J.J. Abrams talks Star Wars: The Force Awakens and Star Wars: Episode VIII with Wired!
Wired has some really cool Star Wars: The Force Awakens content today thanks to a discussion they had with director J.J. Abrams. I suggest reading the complete interview, but if you’re pressed for time here’s the big points that I found interesting:
- Abrams and Kasdan wanted The Force Awakens’ story to be self-contained with its own beginning, middle, and end for accessibility to new audiences.
- Abrams felt that with Super 8 and Star Trek: Into Darkness he had not solved some fundamental story problems as they went forward with filming and for The Force Awakens he was determined that not be the case and it appears he feels he succeeded.

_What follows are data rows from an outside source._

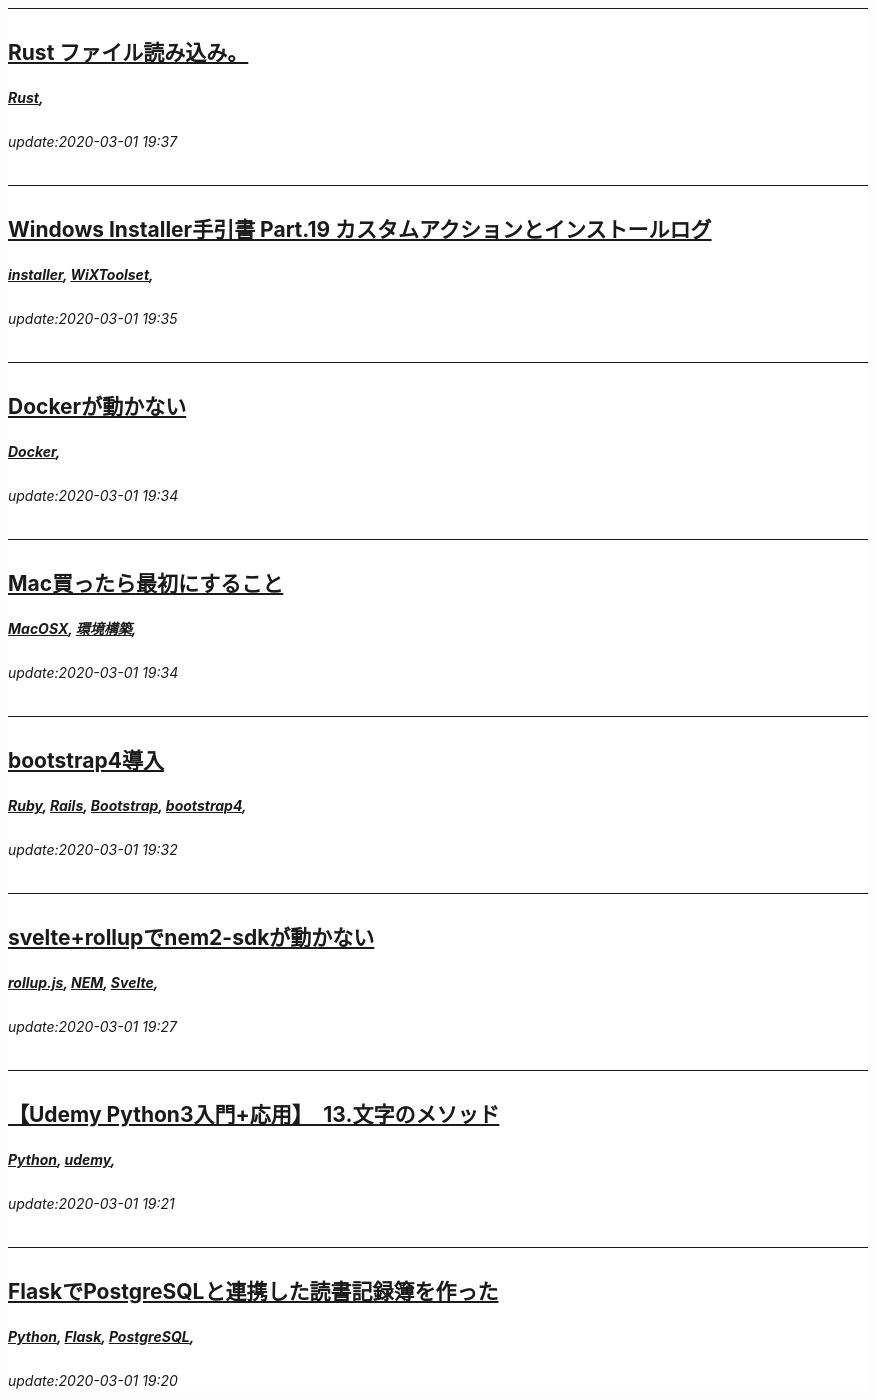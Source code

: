 
---
## [Rust ファイル読み込み。](https://qiita.com/BOUNEKOZUKI/items/f666fdc6e47b8e5f6f87)
##### [Rust](https://qiita.com/tags/Rust), 
###### update:2020-03-01 19:37
---
## [Windows Installer手引書 Part.19 カスタムアクションとインストールログ](https://qiita.com/tohshima/items/bb1a8401a620654569cb)
##### [installer](https://qiita.com/tags/installer), [WiXToolset](https://qiita.com/tags/WiXToolset), 
###### update:2020-03-01 19:35
---
## [Dockerが動かない](https://qiita.com/yoshijbbsk1121/items/05f915f9fc9077df8c70)
##### [Docker](https://qiita.com/tags/Docker), 
###### update:2020-03-01 19:34
---
## [Mac買ったら最初にすること](https://qiita.com/kaumino/items/0a62bb7fa00f9254f16f)
##### [MacOSX](https://qiita.com/tags/MacOSX), [環境構築](https://qiita.com/tags/環境構築), 
###### update:2020-03-01 19:34
---
## [bootstrap4導入](https://qiita.com/yoshijbbsk1121/items/e36b84c76363a69697a1)
##### [Ruby](https://qiita.com/tags/Ruby), [Rails](https://qiita.com/tags/Rails), [Bootstrap](https://qiita.com/tags/Bootstrap), [bootstrap4](https://qiita.com/tags/bootstrap4), 
###### update:2020-03-01 19:32
---
## [svelte+rollupでnem2-sdkが動かない](https://qiita.com/planethouki/items/721a3cec2277ebf34686)
##### [rollup.js](https://qiita.com/tags/rollup.js), [NEM](https://qiita.com/tags/NEM), [Svelte](https://qiita.com/tags/Svelte), 
###### update:2020-03-01 19:27
---
## [【Udemy Python3入門+応用】　13.文字のメソッド](https://qiita.com/Fumiya_G/items/2ff7b10ce9eb9007d14a)
##### [Python](https://qiita.com/tags/Python), [udemy](https://qiita.com/tags/udemy), 
###### update:2020-03-01 19:21
---
## [FlaskでPostgreSQLと連携した読書記録簿を作った](https://qiita.com/orengeo/items/36e8809e07be7c1b145e)
##### [Python](https://qiita.com/tags/Python), [Flask](https://qiita.com/tags/Flask), [PostgreSQL](https://qiita.com/tags/PostgreSQL), 
###### update:2020-03-01 19:20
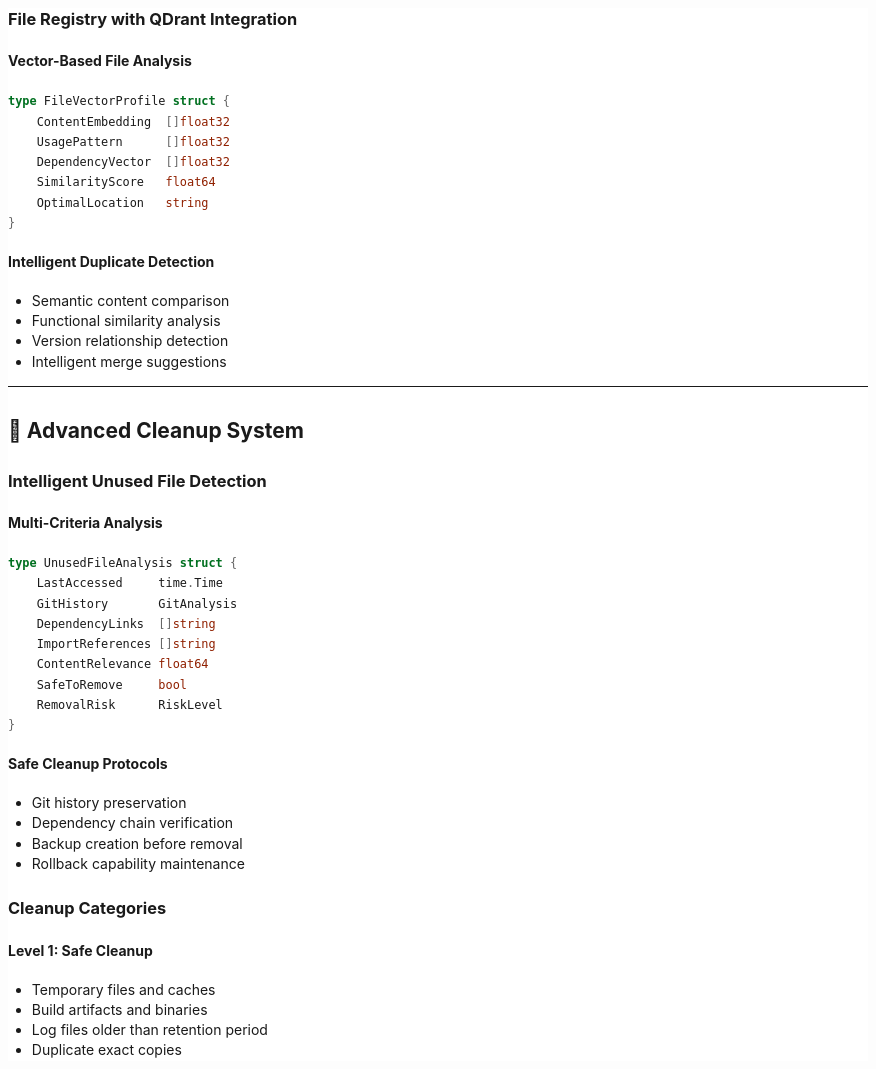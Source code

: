### File Registry with QDrant Integration

#### **Vector-Based File Analysis**
```go
type FileVectorProfile struct {
    ContentEmbedding  []float32
    UsagePattern      []float32
    DependencyVector  []float32
    SimilarityScore   float64
    OptimalLocation   string
}
```

#### **Intelligent Duplicate Detection**
- Semantic content comparison
- Functional similarity analysis
- Version relationship detection
- Intelligent merge suggestions

---

## 🧹 Advanced Cleanup System

### Intelligent Unused File Detection

#### **Multi-Criteria Analysis**
```go
type UnusedFileAnalysis struct {
    LastAccessed     time.Time
    GitHistory       GitAnalysis
    DependencyLinks  []string
    ImportReferences []string
    ContentRelevance float64
    SafeToRemove     bool
    RemovalRisk      RiskLevel
}
```

#### **Safe Cleanup Protocols**
- Git history preservation
- Dependency chain verification
- Backup creation before removal
- Rollback capability maintenance

### Cleanup Categories

#### **Level 1: Safe Cleanup**
- Temporary files and caches
- Build artifacts and binaries
- Log files older than retention period
- Duplicate exact copies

- For Abrams, working on The Force Awakens with Lawrence Kasdan was like an extended master class in clarity, efficiency, brevity, and wit.
- Their goal was to make the movie “delightful.” They wanted to please themselves, not appease a corporation about how many toys they could come up with.
- Abrams doesn’t feel like the trailers and the film are different. They’re honest representations of the film.
- Surprising to Abrams, Disney hasn’t wanted to release an abundance of materials and footage from the film.
- There’s a balance between protecting the audience and seeming like a withholding shithead.
- Abrams says he pushed for the trailer to come a year in advance.
- The script for Star Wars: Episode VIII is written.
- Episode VIII director Rian Johnson and his producer Ram Bergmen watched dailies from The Force Awakens while it was shooting to write the best film possible.
- As Executive Producer on VIII, Abrams wants to make sure it is very good, which meant being transparent with Johnson while Johnson rewrote VIII and Abrams catered to his needs with VII.
- Rian Johnson doesn’t ask nor does he need Abrams to oversee his work.
- While Abrams was working with Michael Arndt on The Force Awakens, production designer Rick Carter was invited to collaborate on the story and he thinks up things no one could. (That’s where elements like Threepio’s red arm and the Falcon’s new radar dish came into play, to show a passage of time.)
- Harrison Ford was required to bring a complexity to Han Solo that 30-year-old Han Solo wouldn’t (or couldn’t) have.
- They knew they weren’t casting one movie; they were casting at least three movies.
- When Anthony Daniels expressed his love for BB-8, Abrams knew he was onto something good and he worked hard to make sure the chemistry between all the actors was just right.